| TASK DESCRIPTION |
Go over the data below and say how many lines hold the word "with". Only the number is needed.

| THE DATA |
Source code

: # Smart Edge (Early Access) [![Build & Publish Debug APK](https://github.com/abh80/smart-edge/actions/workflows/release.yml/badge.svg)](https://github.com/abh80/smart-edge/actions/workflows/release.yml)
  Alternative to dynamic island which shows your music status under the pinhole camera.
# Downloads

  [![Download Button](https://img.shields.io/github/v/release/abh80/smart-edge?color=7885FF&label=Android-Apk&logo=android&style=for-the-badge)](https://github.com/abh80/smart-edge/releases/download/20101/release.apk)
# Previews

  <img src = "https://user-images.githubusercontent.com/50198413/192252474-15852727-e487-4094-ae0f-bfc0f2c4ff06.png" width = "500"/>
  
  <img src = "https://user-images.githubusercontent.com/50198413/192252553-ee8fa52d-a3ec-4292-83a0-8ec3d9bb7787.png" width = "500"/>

...

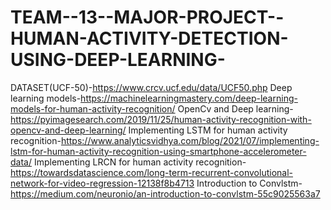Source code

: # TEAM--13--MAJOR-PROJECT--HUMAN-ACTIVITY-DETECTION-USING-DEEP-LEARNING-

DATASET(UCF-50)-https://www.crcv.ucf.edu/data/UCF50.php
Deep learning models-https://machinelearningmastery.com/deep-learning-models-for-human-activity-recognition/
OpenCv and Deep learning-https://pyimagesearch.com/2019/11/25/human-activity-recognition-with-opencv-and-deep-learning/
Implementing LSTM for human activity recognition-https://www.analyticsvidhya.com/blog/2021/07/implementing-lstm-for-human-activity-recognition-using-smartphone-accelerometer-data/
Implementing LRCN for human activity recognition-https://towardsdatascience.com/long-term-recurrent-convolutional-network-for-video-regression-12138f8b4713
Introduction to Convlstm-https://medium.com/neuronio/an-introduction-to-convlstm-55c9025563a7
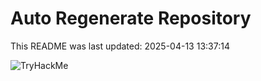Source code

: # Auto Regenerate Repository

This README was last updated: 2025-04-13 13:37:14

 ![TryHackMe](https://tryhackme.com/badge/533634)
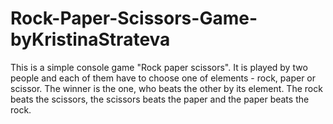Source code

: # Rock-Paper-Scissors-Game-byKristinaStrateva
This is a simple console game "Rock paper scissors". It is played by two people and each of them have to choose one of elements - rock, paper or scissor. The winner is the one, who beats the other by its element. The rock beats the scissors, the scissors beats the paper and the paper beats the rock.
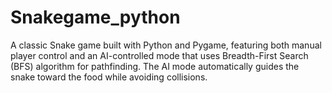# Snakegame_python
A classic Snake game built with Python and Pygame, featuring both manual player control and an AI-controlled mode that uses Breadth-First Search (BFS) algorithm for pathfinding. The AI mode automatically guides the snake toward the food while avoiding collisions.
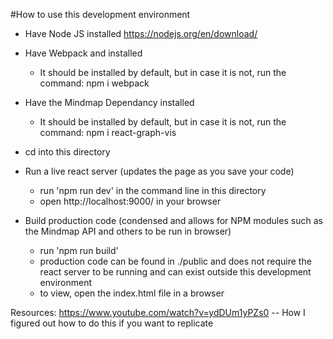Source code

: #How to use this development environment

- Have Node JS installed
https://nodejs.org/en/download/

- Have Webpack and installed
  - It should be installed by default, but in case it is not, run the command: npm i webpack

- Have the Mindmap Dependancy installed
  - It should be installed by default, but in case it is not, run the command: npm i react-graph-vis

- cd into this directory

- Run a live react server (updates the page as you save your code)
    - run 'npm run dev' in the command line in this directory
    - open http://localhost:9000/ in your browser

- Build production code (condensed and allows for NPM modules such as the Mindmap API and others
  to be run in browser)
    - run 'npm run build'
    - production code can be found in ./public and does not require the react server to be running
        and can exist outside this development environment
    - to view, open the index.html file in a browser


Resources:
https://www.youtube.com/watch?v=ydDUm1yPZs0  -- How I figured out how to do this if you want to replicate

==

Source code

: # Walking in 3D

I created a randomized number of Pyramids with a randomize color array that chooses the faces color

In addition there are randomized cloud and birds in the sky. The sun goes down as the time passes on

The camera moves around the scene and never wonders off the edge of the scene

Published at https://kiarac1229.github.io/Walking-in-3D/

| SOLUTION TO THE PROBLEM |
3